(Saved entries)
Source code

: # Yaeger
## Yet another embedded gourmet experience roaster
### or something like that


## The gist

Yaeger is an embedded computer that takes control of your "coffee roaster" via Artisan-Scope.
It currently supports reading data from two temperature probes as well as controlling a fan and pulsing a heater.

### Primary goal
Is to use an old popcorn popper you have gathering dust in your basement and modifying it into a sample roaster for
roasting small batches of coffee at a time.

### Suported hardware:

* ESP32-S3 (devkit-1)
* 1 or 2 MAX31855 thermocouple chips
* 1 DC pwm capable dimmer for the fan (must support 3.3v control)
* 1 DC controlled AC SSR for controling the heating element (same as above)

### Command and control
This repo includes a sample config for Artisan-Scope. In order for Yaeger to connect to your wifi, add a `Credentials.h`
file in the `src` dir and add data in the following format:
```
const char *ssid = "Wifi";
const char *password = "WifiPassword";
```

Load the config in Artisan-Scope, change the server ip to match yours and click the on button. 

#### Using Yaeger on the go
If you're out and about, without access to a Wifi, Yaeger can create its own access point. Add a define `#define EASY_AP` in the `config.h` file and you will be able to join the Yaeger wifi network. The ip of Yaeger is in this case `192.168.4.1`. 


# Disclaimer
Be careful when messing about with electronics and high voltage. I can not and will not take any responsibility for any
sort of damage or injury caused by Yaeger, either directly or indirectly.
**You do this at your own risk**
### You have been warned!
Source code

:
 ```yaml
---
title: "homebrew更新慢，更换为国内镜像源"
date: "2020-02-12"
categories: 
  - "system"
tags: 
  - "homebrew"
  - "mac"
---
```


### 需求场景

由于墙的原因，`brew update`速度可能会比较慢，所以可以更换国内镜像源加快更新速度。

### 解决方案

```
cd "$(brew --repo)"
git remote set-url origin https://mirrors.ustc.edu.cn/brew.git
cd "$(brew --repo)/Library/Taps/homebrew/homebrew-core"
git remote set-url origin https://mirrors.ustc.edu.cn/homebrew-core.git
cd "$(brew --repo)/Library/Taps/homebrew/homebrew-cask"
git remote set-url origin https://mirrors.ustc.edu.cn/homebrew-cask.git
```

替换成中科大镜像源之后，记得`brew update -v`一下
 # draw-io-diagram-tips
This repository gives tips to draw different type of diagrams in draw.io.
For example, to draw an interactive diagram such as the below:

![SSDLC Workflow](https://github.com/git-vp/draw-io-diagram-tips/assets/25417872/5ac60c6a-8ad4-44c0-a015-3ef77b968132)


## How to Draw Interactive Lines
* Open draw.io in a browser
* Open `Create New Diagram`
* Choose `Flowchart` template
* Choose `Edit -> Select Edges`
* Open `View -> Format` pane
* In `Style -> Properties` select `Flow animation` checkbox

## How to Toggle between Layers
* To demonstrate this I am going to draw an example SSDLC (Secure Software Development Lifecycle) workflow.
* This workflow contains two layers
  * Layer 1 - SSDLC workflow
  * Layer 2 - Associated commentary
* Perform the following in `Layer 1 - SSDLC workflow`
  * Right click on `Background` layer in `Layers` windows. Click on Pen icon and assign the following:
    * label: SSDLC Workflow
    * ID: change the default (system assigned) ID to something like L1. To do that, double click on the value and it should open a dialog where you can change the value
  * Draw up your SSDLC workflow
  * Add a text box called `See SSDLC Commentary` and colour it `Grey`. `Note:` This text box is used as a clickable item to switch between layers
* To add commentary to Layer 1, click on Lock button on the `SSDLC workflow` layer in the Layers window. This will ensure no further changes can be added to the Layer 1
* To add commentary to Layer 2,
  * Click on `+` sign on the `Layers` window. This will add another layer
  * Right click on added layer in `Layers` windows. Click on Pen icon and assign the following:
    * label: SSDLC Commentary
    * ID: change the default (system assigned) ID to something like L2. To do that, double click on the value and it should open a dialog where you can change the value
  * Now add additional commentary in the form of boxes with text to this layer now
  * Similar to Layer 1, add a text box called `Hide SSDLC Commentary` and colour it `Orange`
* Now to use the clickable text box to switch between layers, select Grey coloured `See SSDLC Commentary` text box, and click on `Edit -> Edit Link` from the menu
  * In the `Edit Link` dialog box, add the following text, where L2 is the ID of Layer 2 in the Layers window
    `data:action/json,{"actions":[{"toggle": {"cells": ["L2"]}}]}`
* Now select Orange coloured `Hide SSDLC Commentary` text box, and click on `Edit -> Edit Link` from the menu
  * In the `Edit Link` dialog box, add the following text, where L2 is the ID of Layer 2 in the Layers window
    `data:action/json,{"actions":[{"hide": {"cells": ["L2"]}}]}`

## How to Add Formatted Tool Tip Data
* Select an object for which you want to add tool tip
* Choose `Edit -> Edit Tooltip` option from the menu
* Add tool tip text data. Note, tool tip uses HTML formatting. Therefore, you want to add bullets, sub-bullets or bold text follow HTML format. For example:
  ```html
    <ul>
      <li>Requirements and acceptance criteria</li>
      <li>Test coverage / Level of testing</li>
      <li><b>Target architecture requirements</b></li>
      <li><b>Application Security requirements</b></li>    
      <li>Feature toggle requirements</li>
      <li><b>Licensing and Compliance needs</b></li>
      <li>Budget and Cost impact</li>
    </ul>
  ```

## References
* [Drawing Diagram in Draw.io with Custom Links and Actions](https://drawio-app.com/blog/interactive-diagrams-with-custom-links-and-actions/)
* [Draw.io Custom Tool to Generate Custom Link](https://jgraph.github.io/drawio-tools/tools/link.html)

ABOUT THIS EXERCISE: For each record above, write it out again exactly.

SOLVED PROBLEM:
Source code

: # Yaeger
## Yet another embedded gourmet experience roaster
### or something like that


## The gist

Yaeger is an embedded computer that takes control of your "coffee roaster" via Artisan-Scope.
It currently supports reading data from two temperature probes as well as controlling a fan and pulsing a heater.

### Primary goal
Is to use an old popcorn popper you have gathering dust in your basement and modifying it into a sample roaster for
roasting small batches of coffee at a time.

### Suported hardware:

* ESP32-S3 (devkit-1)
* 1 or 2 MAX31855 thermocouple chips
* 1 DC pwm capable dimmer for the fan (must support 3.3v control)
* 1 DC controlled AC SSR for controling the heating element (same as above)

### Command and control
This repo includes a sample config for Artisan-Scope. In order for Yaeger to connect to your wifi, add a `Credentials.h`
file in the `src` dir and add data in the following format:
```
const char *ssid = "Wifi";
const char *password = "WifiPassword";
```

Load the config in Artisan-Scope, change the server ip to match yours and click the on button. 

#### Using Yaeger on the go
If you're out and about, without access to a Wifi, Yaeger can create its own access point. Add a define `#define EASY_AP` in the `config.h` file and you will be able to join the Yaeger wifi network. The ip of Yaeger is in this case `192.168.4.1`. 


# Disclaimer
Be careful when messing about with electronics and high voltage. I can not and will not take any responsibility for any
sort of damage or injury caused by Yaeger, either directly or indirectly.
**You do this at your own risk**
### You have been warned!
Source code

:
 ```yaml
---
title: "homebrew更新慢，更换为国内镜像源"
date: "2020-02-12"
categories: 
  - "system"
tags: 
  - "homebrew"
  - "mac"
---
```


### 需求场景

由于墙的原因，`brew update`速度可能会比较慢，所以可以更换国内镜像源加快更新速度。

### 解决方案

```
cd "$(brew --repo)"
git remote set-url origin https://mirrors.ustc.edu.cn/brew.git
cd "$(brew --repo)/Library/Taps/homebrew/homebrew-core"
git remote set-url origin https://mirrors.ustc.edu.cn/homebrew-core.git
cd "$(brew --repo)/Library/Taps/homebrew/homebrew-cask"
git remote set-url origin https://mirrors.ustc.edu.cn/homebrew-cask.git
```

替换成中科大镜像源之后，记得`brew update -v`一下
 # draw-io-diagram-tips
This repository gives tips to draw different type of diagrams in draw.io.
For example, to draw an interactive diagram such as the below:

![SSDLC Workflow](https://github.com/git-vp/draw-io-diagram-tips/assets/25417872/5ac60c6a-8ad4-44c0-a015-3ef77b968132)


## How to Draw Interactive Lines
* Open draw.io in a browser
* Open `Create New Diagram`
* Choose `Flowchart` template
* Choose `Edit -> Select Edges`
* Open `View -> Format` pane
* In `Style -> Properties` select `Flow animation` checkbox

## How to Toggle between Layers
* To demonstrate this I am going to draw an example SSDLC (Secure Software Development Lifecycle) workflow.
* This workflow contains two layers
  * Layer 1 - SSDLC workflow
  * Layer 2 - Associated commentary
* Perform the following in `Layer 1 - SSDLC workflow`
  * Right click on `Background` layer in `Layers` windows. Click on Pen icon and assign the following:
    * label: SSDLC Workflow
    * ID: change the default (system assigned) ID to something like L1. To do that, double click on the value and it should open a dialog where you can change the value
  * Draw up your SSDLC workflow
  * Add a text box called `See SSDLC Commentary` and colour it `Grey`. `Note:` This text box is used as a clickable item to switch between layers
* To add commentary to Layer 1, click on Lock button on the `SSDLC workflow` layer in the Layers window. This will ensure no further changes can be added to the Layer 1
* To add commentary to Layer 2,
  * Click on `+` sign on the `Layers` window. This will add another layer
  * Right click on added layer in `Layers` windows. Click on Pen icon and assign the following:
    * label: SSDLC Commentary
    * ID: change the default (system assigned) ID to something like L2. To do that, double click on the value and it should open a dialog where you can change the value
  * Now add additional commentary in the form of boxes with text to this layer now
  * Similar to Layer 1, add a text box called `Hide SSDLC Commentary` and colour it `Orange`
* Now to use the clickable text box to switch between layers, select Grey coloured `See SSDLC Commentary` text box, and click on `Edit -> Edit Link` from the menu
  * In the `Edit Link` dialog box, add the following text, where L2 is the ID of Layer 2 in the Layers window
    `data:action/json,{"actions":[{"toggle": {"cells": ["L2"]}}]}`
* Now select Orange coloured `Hide SSDLC Commentary` text box, and click on `Edit -> Edit Link` from the menu
  * In the `Edit Link` dialog box, add the following text, where L2 is the ID of Layer 2 in the Layers window
    `data:action/json,{"actions":[{"hide": {"cells": ["L2"]}}]}`

## How to Add Formatted Tool Tip Data
* Select an object for which you want to add tool tip
* Choose `Edit -> Edit Tooltip` option from the menu
* Add tool tip text data. Note, tool tip uses HTML formatting. Therefore, you want to add bullets, sub-bullets or bold text follow HTML format. For example:
  ```html
    <ul>
      <li>Requirements and acceptance criteria</li>
      <li>Test coverage / Level of testing</li>
      <li><b>Target architecture requirements</b></li>
      <li><b>Application Security requirements</b></li>    
      <li>Feature toggle requirements</li>
      <li><b>Licensing and Compliance needs</b></li>
      <li>Budget and Cost impact</li>
    </ul>
  ```

## References
* [Drawing Diagram in Draw.io with Custom Links and Actions](https://drawio-app.com/blog/interactive-diagrams-with-custom-links-and-actions/)
* [Draw.io Custom Tool to Generate Custom Link](https://jgraph.github.io/drawio-tools/tools/link.html)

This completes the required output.